It is enough for the present if they have shown us in what manner children attach themselves to their proper affinities, given opportunity and liberty. Our part is to drop occasion freely in the way, whether in school or at home. Children should have relations with earth and water, should run and leap, ride and swim, should establish the relations of maker to material in as many kinds as my be; should have dear and intimate relations with persons, through present intercourse, through tale or poem, picture or statue; through flint arrow-head or modern motor-car: beast and bird, herb and tree, they must have familiar acquaintance with. Other peoples and their languages must not be strange to them. Above all they should find that most intimate and highest of Relationships, - the fulfillment of their being.
Charlotte, Mason, School Education, 209
The summer season seems different today than it was when I was a child. We still enjoy a change in routine, a break from school, and celebrate the long days with late sunsets. We look forward to seeing family in far off towns and getting away for a vacation. But some things are quite different. Today, even the children ask one another what they are “doing” over the summer. I recently heard a child tell of a summer that is filled with plans that have been thoughtfully choreographed. Very few days, much less weeks, are left unscheduled.
I used to look forward to having (almost) nothing to do all summer.
I spent many summer days running freely about with siblings and neighbor friends, building forts, riding bikes, catching fireflies. We spent time sitting around talking, doing nothing much at all. We liked to sit on the big hill at Ben Warner’s house and watch cars go by. Sometimes a person we knew drove by, and that was enough to keep us watching – for hours. We followed the paperboy around without him knowing it. We drank out of the hose and nobody thought twice about it. We loved the big maple tree in my neighbor’s yard - it was a ship and we played in it for days at a time. The bamboo forest was our “fort,” we took turns manning the lookouts. We arrived home worn out and filthy from a hard day of play.
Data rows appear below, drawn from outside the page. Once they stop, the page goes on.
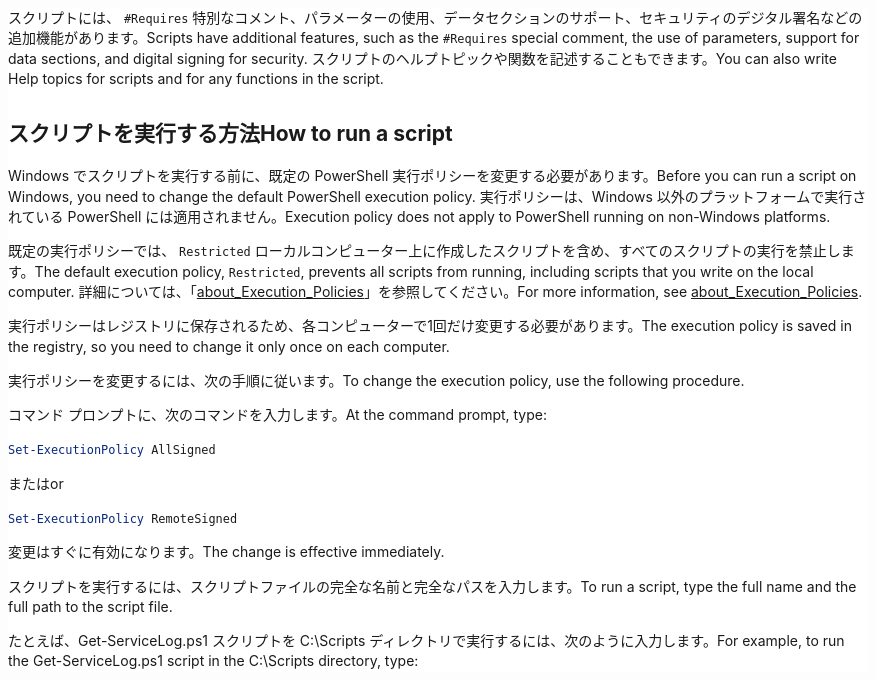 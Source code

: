 <span data-ttu-id="edeca-115">スクリプトには、 `#Requires` 特別なコメント、パラメーターの使用、データセクションのサポート、セキュリティのデジタル署名などの追加機能があります。</span><span class="sxs-lookup"><span data-stu-id="edeca-115">Scripts have additional features, such as the `#Requires` special comment, the use of parameters, support for data sections, and digital signing for security.</span></span>
<span data-ttu-id="edeca-116">スクリプトのヘルプトピックや関数を記述することもできます。</span><span class="sxs-lookup"><span data-stu-id="edeca-116">You can also write Help topics for scripts and for any functions in the script.</span></span>

## <a name="how-to-run-a-script"></a><span data-ttu-id="edeca-117">スクリプトを実行する方法</span><span class="sxs-lookup"><span data-stu-id="edeca-117">How to run a script</span></span>

<span data-ttu-id="edeca-118">Windows でスクリプトを実行する前に、既定の PowerShell 実行ポリシーを変更する必要があります。</span><span class="sxs-lookup"><span data-stu-id="edeca-118">Before you can run a script on Windows, you need to change the default PowerShell execution policy.</span></span> <span data-ttu-id="edeca-119">実行ポリシーは、Windows 以外のプラットフォームで実行されている PowerShell には適用されません。</span><span class="sxs-lookup"><span data-stu-id="edeca-119">Execution policy does not apply to PowerShell running on non-Windows platforms.</span></span>

<span data-ttu-id="edeca-120">既定の実行ポリシーでは、 `Restricted` ローカルコンピューター上に作成したスクリプトを含め、すべてのスクリプトの実行を禁止します。</span><span class="sxs-lookup"><span data-stu-id="edeca-120">The default execution policy, `Restricted`, prevents all scripts from running, including scripts that you write on the local computer.</span></span> <span data-ttu-id="edeca-121">詳細については、「[about_Execution_Policies](about_Execution_Policies.md)」を参照してください。</span><span class="sxs-lookup"><span data-stu-id="edeca-121">For more information, see [about_Execution_Policies](about_Execution_Policies.md).</span></span>

<span data-ttu-id="edeca-122">実行ポリシーはレジストリに保存されるため、各コンピューターで1回だけ変更する必要があります。</span><span class="sxs-lookup"><span data-stu-id="edeca-122">The execution policy is saved in the registry, so you need to change it only once on each computer.</span></span>

<span data-ttu-id="edeca-123">実行ポリシーを変更するには、次の手順に従います。</span><span class="sxs-lookup"><span data-stu-id="edeca-123">To change the execution policy, use the following procedure.</span></span>

<span data-ttu-id="edeca-124">コマンド プロンプトに、次のコマンドを入力します。</span><span class="sxs-lookup"><span data-stu-id="edeca-124">At the command prompt, type:</span></span>

```powershell
Set-ExecutionPolicy AllSigned
```

<span data-ttu-id="edeca-125">または</span><span class="sxs-lookup"><span data-stu-id="edeca-125">or</span></span>

```powershell
Set-ExecutionPolicy RemoteSigned
```

<span data-ttu-id="edeca-126">変更はすぐに有効になります。</span><span class="sxs-lookup"><span data-stu-id="edeca-126">The change is effective immediately.</span></span>

<span data-ttu-id="edeca-127">スクリプトを実行するには、スクリプトファイルの完全な名前と完全なパスを入力します。</span><span class="sxs-lookup"><span data-stu-id="edeca-127">To run a script, type the full name and the full path to the script file.</span></span>

<span data-ttu-id="edeca-128">たとえば、Get-ServiceLog.ps1 スクリプトを C:\Scripts ディレクトリで実行するには、次のように入力します。</span><span class="sxs-lookup"><span data-stu-id="edeca-128">For example, to run the Get-ServiceLog.ps1 script in the C:\Scripts directory, type:</span></span>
The summer relations I enjoyed as a child took time to build – free, unhurried time. Very few children today can safely run about as we did. So how do we afford our children the time and opportunity to forge proper relations with earth and water, birds and sky? It takes mindfulness to naturally “drop occasion freely in the way.” At Ambleside schools, times of nature study, outdoor life, and picnic lunches (to name a few) afford students the opportunity to observe and enjoy the natural world. Sometimes we sit silently for a few minutes to listen. A student might ask, “What are we listening for?” and the wise teacher replies, “Just listen.” Then we have an enjoyable time of sharing what was heard. Nothing too organized, nothing too orchestrated by the adult. Wordsworth called this “wise passiveness.” Charlotte Mason called it “masterly inactivity.”
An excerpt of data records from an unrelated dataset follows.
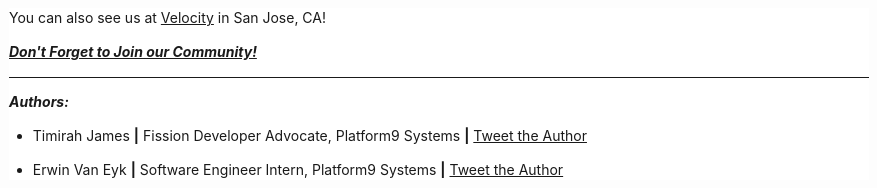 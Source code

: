 You can also see us at [Velocity](https://conferences.oreilly.com/velocity/vl-ca/public/schedule/detail/66827) in San Jose, CA!


**_[Don't Forget to Join our Community!](https://fission.io/community/)_**



--- 



**_Authors:_**

* Timirah James **|** Fission Developer Advocate, Platform9 Systems  **|**  [Tweet the Author](https://www.twitter.com/timirahj)

* Erwin Van Eyk **|** Software Engineer Intern, Platform9 Systems **|** [Tweet the Author](https://www.twitter.com/erwinvaneyk)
Developing the practice of masterly inactivity requires awareness and tact. As teachers and parents, we desire to share in the discovery, but we may rob the children of the joy of their own discoveries as we over-facilitate an outing. I had to practice masterly inactivity, to get out of the way of my children’s budding affinities. I practiced awareness and self-restraint – practiced - and I wasn’t always perfect.
The appreciation of nature is one of the affinities embraced by my own family. And these family affinities are catching – they are in the air. I caught my love of earth and sky from my own mother, who, to this day, loves to look at the sky and take pictures of the clouds. The ease of the summer schedule allows more time for reading and writing, tending a garden, hiking through creeks, cooking together, photography, and so on. Let’s be mindful during this season of opportunities and liberty to take time to nurture these affinities.